• **Problem to solve**
Each line below from the one containing "### References" through the one containing "- [Plotly Dash" is to be given again exactly, and no line outside that span.

[Collected data]

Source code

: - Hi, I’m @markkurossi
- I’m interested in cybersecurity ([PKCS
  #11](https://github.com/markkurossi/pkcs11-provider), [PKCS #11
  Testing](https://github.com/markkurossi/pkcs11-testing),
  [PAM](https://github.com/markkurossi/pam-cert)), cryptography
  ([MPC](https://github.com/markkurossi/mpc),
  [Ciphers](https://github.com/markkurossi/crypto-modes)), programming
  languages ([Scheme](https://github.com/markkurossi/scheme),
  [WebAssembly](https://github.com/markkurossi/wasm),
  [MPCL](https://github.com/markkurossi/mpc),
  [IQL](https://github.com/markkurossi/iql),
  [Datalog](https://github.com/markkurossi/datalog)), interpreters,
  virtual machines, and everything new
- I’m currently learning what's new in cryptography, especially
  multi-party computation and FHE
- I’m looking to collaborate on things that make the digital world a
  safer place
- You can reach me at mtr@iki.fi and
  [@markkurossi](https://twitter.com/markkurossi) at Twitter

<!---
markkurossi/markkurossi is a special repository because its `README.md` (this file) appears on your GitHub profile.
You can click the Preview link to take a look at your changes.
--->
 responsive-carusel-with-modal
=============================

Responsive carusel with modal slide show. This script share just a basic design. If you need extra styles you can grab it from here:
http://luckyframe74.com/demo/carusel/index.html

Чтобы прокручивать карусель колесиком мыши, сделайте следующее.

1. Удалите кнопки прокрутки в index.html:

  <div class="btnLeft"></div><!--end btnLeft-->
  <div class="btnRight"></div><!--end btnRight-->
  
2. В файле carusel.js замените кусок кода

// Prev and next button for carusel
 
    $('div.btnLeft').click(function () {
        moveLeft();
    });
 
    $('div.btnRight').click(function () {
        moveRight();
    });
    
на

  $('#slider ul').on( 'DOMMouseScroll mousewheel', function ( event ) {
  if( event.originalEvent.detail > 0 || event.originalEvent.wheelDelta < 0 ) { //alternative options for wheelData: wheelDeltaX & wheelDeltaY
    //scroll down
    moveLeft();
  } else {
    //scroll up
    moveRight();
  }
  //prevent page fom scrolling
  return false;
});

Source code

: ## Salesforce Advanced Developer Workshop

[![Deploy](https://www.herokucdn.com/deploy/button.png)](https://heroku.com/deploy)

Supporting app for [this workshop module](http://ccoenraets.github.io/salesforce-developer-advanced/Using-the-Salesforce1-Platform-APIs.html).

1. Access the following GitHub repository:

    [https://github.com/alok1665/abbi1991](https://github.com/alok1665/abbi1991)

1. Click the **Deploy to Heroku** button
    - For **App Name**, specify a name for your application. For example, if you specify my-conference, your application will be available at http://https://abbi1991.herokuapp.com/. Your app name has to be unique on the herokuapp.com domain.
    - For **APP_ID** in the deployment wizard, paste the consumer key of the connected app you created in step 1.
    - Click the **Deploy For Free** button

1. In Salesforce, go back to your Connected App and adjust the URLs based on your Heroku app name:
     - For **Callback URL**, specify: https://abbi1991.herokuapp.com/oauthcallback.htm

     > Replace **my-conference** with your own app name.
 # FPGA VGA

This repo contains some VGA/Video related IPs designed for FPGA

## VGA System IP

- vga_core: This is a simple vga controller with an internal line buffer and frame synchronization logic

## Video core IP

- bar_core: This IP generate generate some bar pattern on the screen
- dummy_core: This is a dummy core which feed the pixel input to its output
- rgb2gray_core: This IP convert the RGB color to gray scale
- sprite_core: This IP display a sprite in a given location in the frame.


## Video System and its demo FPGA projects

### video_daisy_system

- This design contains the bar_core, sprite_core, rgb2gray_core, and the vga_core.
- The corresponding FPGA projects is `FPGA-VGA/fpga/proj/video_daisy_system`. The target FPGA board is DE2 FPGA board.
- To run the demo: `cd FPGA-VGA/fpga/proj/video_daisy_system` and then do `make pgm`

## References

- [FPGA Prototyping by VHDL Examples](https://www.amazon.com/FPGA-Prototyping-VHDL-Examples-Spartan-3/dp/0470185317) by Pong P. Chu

--

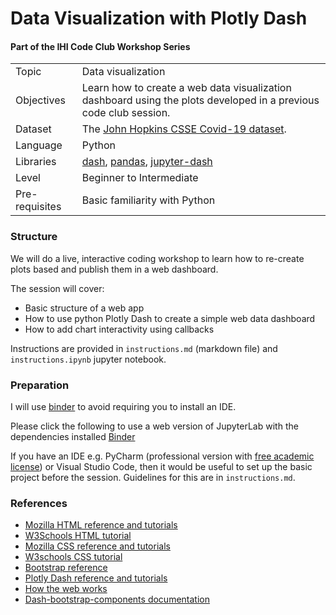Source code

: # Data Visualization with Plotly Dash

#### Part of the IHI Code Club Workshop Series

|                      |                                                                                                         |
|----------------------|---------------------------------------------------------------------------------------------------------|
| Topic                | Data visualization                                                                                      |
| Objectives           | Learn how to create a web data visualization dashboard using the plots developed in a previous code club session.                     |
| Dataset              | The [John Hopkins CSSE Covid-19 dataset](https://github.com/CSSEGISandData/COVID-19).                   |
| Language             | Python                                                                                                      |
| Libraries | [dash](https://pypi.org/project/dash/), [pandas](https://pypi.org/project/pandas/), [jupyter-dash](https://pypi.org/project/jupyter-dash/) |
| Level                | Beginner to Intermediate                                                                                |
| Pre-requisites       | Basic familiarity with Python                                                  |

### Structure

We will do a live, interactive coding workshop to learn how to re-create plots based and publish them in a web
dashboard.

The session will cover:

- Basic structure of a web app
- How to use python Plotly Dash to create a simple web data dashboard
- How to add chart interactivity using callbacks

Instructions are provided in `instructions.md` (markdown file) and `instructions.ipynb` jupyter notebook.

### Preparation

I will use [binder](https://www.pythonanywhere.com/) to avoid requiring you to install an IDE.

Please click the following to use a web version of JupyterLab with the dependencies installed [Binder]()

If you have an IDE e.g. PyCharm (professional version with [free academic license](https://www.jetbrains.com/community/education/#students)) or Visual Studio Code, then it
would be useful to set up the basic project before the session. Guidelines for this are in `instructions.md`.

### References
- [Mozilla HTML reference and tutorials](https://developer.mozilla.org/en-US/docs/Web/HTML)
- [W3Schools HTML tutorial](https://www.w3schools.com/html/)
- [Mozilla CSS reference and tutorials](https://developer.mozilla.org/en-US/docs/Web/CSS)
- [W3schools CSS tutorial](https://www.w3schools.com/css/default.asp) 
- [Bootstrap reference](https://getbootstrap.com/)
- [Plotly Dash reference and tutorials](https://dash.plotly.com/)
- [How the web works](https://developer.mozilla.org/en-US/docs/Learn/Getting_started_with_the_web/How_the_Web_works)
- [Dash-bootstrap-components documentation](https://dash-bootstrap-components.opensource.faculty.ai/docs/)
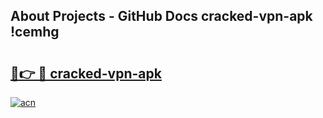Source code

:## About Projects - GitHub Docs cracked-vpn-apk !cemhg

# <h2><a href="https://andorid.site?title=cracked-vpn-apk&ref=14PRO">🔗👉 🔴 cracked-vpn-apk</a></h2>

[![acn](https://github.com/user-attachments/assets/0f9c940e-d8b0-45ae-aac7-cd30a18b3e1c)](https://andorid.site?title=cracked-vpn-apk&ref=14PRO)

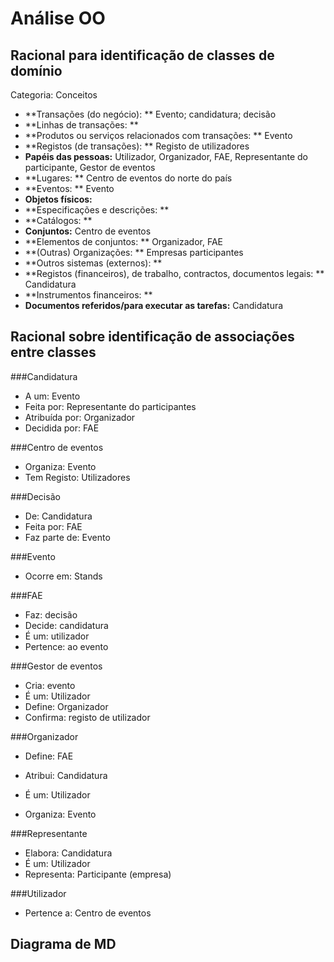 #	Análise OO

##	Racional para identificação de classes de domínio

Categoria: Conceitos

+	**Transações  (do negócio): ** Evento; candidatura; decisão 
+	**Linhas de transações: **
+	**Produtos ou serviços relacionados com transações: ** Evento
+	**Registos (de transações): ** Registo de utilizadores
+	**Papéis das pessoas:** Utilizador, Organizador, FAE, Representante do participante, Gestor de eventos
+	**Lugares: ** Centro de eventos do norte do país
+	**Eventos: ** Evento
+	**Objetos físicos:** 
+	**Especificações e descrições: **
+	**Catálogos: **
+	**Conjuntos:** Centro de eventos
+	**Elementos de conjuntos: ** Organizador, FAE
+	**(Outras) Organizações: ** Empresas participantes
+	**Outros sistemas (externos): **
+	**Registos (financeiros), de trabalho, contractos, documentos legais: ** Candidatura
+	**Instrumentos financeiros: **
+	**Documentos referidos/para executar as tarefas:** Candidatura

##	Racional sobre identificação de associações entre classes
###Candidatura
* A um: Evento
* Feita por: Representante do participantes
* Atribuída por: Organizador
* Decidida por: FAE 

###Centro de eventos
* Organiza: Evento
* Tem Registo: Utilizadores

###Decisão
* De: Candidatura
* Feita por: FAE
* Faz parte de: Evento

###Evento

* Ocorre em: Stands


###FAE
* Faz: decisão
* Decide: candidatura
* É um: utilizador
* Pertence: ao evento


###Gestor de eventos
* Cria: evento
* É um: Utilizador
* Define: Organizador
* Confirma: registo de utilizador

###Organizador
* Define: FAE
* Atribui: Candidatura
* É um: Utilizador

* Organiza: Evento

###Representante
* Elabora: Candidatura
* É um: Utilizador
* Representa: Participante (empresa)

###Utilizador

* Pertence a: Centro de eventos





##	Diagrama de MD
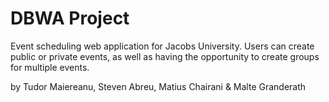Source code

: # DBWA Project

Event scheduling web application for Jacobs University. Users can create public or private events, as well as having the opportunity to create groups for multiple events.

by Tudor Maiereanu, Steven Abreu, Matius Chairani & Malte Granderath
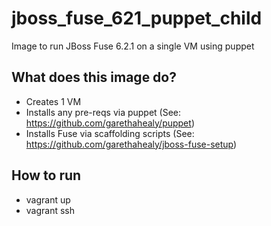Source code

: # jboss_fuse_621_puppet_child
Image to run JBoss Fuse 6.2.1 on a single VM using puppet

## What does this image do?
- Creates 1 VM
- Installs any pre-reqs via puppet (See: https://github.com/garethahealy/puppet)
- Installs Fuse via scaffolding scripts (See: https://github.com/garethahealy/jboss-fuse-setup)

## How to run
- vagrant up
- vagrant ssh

• **Solution to the exercise**
### References
- [Mozilla HTML reference and tutorials](https://developer.mozilla.org/en-US/docs/Web/HTML)
- [W3Schools HTML tutorial](https://www.w3schools.com/html/)
- [Mozilla CSS reference and tutorials](https://developer.mozilla.org/en-US/docs/Web/CSS)
- [W3schools CSS tutorial](https://www.w3schools.com/css/default.asp) 
- [Bootstrap reference](https://getbootstrap.com/)
- [Plotly Dash reference and tutorials](https://dash.plotly.com/)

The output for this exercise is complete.